Satanist Asks Consent to Start Meeting w/ Satanic Prayer
By Athena Yenko | May 13, 2014 3:42 PM EST
On Monday, Washington Supreme Court ruled that legislative bodies, like city councils, be allowed to start meeting with prayers favouring any religion.
Chaz Stevens, a converted Satanist from being Pabstfestidian, penned a letter to councils at Deerfield Beach asking permission to start a Commission meeting with his Satanic prayer.
"With the recent US Supreme Court ruling allowing "prayer before Commission meetings" and seeking the rights granted to others, I hereby am requesting I be allowed to open a Commission meeting praying for my God, my divine spirit, my Dude in Charge. Be advised, I am a Satanist," wrote Mr Stevens.
He explained that he converted to Satanism because Satan is a cool dude.
"Think of all the people he's in charge of. Do you want to be stuck listening to harp music in the afterlife? Hell no. I want to drink beer and hang with hookers," he said in an interview.
"At Christmas, I was a Pabstfestidian. It's legitimate -- it's based in as much reality as the Catholics. But unlike Catholic priests, we don't rape little boys," he explained about his previous religion.
Shifting to a more serious mood, he explained that as a Satanist he wants an equal footing with the Catholics he described as religion nutjobs.

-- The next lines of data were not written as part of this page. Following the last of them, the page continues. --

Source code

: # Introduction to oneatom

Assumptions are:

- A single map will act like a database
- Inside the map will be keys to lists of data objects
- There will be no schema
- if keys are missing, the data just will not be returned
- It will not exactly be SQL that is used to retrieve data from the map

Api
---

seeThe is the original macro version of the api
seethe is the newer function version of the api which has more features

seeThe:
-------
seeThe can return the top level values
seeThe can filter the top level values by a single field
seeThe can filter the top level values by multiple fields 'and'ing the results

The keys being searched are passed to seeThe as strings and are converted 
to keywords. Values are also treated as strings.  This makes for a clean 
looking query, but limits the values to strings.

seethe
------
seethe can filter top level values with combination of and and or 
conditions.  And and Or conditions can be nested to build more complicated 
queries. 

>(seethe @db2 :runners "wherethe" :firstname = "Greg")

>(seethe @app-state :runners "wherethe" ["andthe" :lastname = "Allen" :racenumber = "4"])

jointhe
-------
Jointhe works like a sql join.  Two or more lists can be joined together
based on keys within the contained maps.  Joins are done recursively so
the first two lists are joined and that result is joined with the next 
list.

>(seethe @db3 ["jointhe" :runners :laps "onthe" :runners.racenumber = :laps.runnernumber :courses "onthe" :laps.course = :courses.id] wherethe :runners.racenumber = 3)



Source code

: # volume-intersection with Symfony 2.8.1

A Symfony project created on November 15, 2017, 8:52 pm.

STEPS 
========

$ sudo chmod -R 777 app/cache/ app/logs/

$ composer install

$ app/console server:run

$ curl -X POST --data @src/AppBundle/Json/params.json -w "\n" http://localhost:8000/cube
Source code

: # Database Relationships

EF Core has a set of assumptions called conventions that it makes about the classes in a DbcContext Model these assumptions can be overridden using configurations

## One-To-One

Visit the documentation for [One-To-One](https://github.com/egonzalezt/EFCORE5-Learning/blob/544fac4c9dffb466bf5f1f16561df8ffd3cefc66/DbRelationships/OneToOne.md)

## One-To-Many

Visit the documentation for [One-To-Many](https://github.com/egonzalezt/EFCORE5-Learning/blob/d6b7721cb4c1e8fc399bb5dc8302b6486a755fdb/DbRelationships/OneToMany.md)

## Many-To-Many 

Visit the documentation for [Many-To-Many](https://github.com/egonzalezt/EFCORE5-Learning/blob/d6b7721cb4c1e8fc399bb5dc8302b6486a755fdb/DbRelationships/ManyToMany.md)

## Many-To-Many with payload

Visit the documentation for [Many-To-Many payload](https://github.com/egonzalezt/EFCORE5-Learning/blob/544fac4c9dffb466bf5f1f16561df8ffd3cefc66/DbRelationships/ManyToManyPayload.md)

"I just want equal billing. We allow various religious nutjobs to give a prayer. They pray to Jesus, who is make-believe; God, who is make-believe; why not Satan, who is make-believe? Why discriminate against one make-believe god over another? Satan and I are being circumvented. The City of Deerfield Beach has once again declared war on religion -- and this time it's Satanism."
Satanism is a growing affiliation.
A 2011 census from the Australian Bureau of Statistics showed that there are 2454 Satanists in the country.

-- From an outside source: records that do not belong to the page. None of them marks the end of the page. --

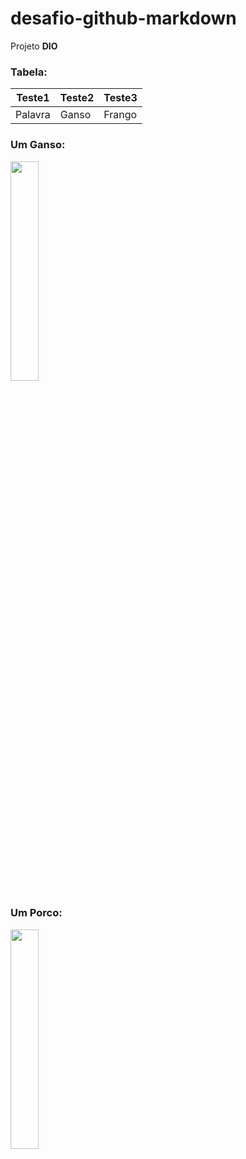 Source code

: # desafio-github-markdown
Projeto **DIO**

### Tabela:
  Teste1  |  Teste2  | Teste3
 ---- | ---- | ---- |
Palavra | Ganso | Frango

### Um Ganso:
<img width="30%" src="https://upload.wikimedia.org/wikipedia/commons/3/39/Domestic_Goose.jpg">
<!--![Um Ganso](https://upload.wikimedia.org/wikipedia/commons/3/39/Domestic_Goose.jpg)-->

### Um Porco:

<img width="30%" src="https://thumbs.dreamstime.com/b/vestimenta-de-um-porco-que-se-enrola-alegremente-na-lama-arma%C3%A7%C3%A3o-rolar-criada-com-ajuda-gerada-pela-energia-289284125.jpg">
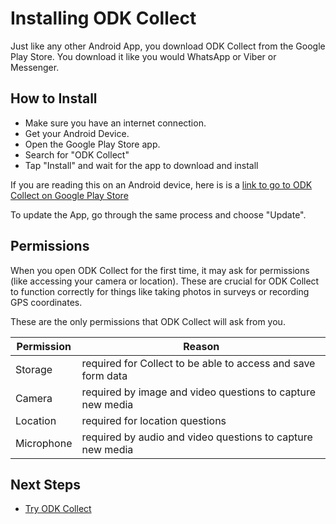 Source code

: # Installing ODK Collect 


Just like any other Android App, you download ODK Collect from the Google Play Store.  You download it like you would WhatsApp or Viber or Messenger.

## How to Install

* Make sure you have an internet connection.
* Get your Android Device.
* Open the Google Play Store app.
* Search for "ODK Collect"
* Tap "Install" and wait for the app to download and install

If you are reading this on an Android device, here is is a [link to go to ODK Collect on Google Play Store](https://play.google.com/store/apps/details?id=org.odk.collect.android)  

To update the App, go through the same process and choose "Update".

## Permissions

When you open ODK Collect for the first time, it may ask for permissions (like accessing your camera or location). These are crucial for ODK Collect to function correctly for things like taking photos in surveys or recording GPS coordinates.

These are the only permissions that ODK Collect will ask from you.

| Permission   | Reason                                                  |
|--------------|---------------------------------------------------------|
| Storage      | required for Collect to be able to access and save form data |
| Camera       | required by image and video questions to capture new media |
| Location     | required for location questions                         |
| Microphone   | required by audio and video questions to capture new media |

## Next Steps
* [Try ODK Collect](./try-odk-collect.md)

"We live in an era in which there is a religious supermarket and punters pick and choose the religion that corresponds best to their line of thinking. There has been a worldwide increase in new religious or anti-religious communities. The internet has, of course, played an important role in providing the space for the growth of many of these communities. The interesting question for us really is one of why there has been such growth. One reason is popular disenchantment with mainstream religion," Associate Professor Pradip Thomas from the University of Queensland said.

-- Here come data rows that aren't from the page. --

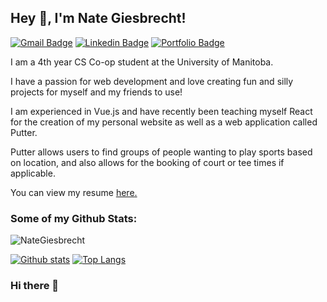 ## Hey 👋, I'm Nate Giesbrecht!
[![Gmail Badge](https://img.shields.io/badge/-nathangiesbrecht_8@hotmail.com-c14438?style=flat&logo=Gmail&logoColor=white&link=mailto:nathangiesbrecht_8@hotmail.com)](nathangiesbrecht_8@hotmail.com) 
[![Linkedin Badge](https://img.shields.io/badge/-nate-giesbrecht-0072b1?style=flat&logo=Linkedin&logoColor=white&link=https://www.linkedin.com/in/nate-giesbrecht/)](https://www.linkedin.com/in/chris-mrogers/) 
[![Portfolio Badge](https://img.shields.io/badge/portfolio-web-blue?style=flat&link=https://nategiesbrecht.github.io/)](https://nategiesbrecht.github.io/) <p align='left'>I am a 4th year CS Co-op student at the University of Manitoba.

I have a passion for web development and love creating fun and silly projects for myself and my friends to use!</p>
<p align='left'>I am experienced in Vue.js and have recently been teaching myself React for the creation of my personal website as well as a web application called Putter.</p>
<p align='left'>Putter allows users to find groups of people wanting to play sports based on location, and also allows for the booking of court or tee times if applicable. </p>
<p align='left'> You can view my resume <a href='https://www.chrisrogers.dev ' target=_blank><u>here</u>.</a></p>

### Some of my Github Stats:

<p align=left> <img src=https://komarev.com/ghpvc/?username=NateGiesbrecht alt=NateGiesbrecht /> </p>

[![Github stats](https://github-readme-stats.vercel.app/api?username=NateGiesbrecht&show_icons=true&include_all_commits=true)](https://github.com/NateGiesbrecht/github-readme-stats)
[![Top Langs](https://github-readme-stats.vercel.app/api/top-langs/?username=NateGiesbrecht&layout=compact)](https://github.com/NateGiesbrecht/github-readme-stats)

### Hi there 👋

<!--
**NateGiesbrecht/NateGiesbrecht** is a ✨ _special_ ✨ repository because its `README.md` (this file) appears on your GitHub profile.

Here are some ideas to get you started:

- 🔭 I’m currently working on ...
- 🌱 I’m currently learning ...
- 👯 I’m looking to collaborate on ...
- 🤔 I’m looking for help with ...
- 💬 Ask me about ...
- 📫 How to reach me: ...
- 😄 Pronouns: ...
- ⚡ Fun fact: ...
-->
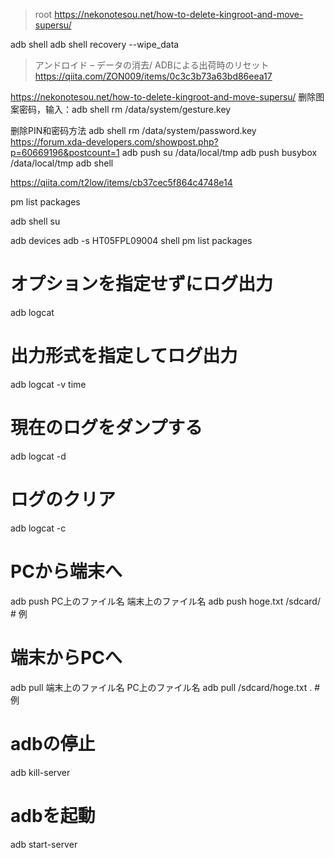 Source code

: >root
https://nekonotesou.net/how-to-delete-kingroot-and-move-supersu/

adb shell
adb shell recovery --wipe_data
>アンドロイド – データの消去/ ADBによる出荷時のリセット
https://qiita.com/ZON009/items/0c3c3b73a63bd86eea17

https://nekonotesou.net/how-to-delete-kingroot-and-move-supersu/
删除图案密码，输入：adb shell rm  /data/system/gesture.key

删除PIN和密码方法 adb shell rm  /data/system/password.key
https://forum.xda-developers.com/showpost.php?p=60669196&postcount=1
adb push su /data/local/tmp
adb push busybox /data/local/tmp
adb shell

https://qiita.com/t2low/items/cb37cec5f864c4748e14

 pm list packages
 
 adb shell
 su
 
adb devices
adb -s HT05FPL09004 shell
pm list packages


# オプションを指定せずにログ出力
adb logcat
# 出力形式を指定してログ出力
adb logcat -v time
# 現在のログをダンプする
adb logcat -d
# ログのクリア
adb logcat -c


# PCから端末へ
adb push PC上のファイル名 端末上のファイル名
adb push hoge.txt /sdcard/ # 例
# 端末からPCへ
adb pull 端末上のファイル名 PC上のファイル名
adb pull /sdcard/hoge.txt . # 例


# adbの停止
adb kill-server
# adbを起動
adb start-server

The census revealed other religious affiliations: 16,849 were pagans, 8413 were Wiccan witches,1046 were druids, 1395 pantheists, 2542 Zoroastrians, 2921 follow Jainism, 2161 Scientologists, 1485 into theosophy and 1391 were Rastafarian.
Jennie Dignan, a Wiccan interviewed by The Courier Mail said that other religious affiliation should not be viewed as evil.
"The Sunshine Coast, where I live, is jammed with people who are very spiritual. There is nothing evil about what I do. I know of people who have participated in Satanism and I don't sit in judgment of anyone but I'm not interested in that world. I believe everything is here because it is meant to be."
Dignan, 50-year-old at the time of the interview, said that she felt being a witch since she was a child.
"I've always been a bit weird; even as a child I always had a deja vu feeling I was born this way. I don't believe in one god but in an energy and many different aspects of gods and goddesses. I choose to be called a witch because my basic principle is: Do as you will but bring harm to none. You are responsible for all you do, say and I think and you are responsible for empowering yourself."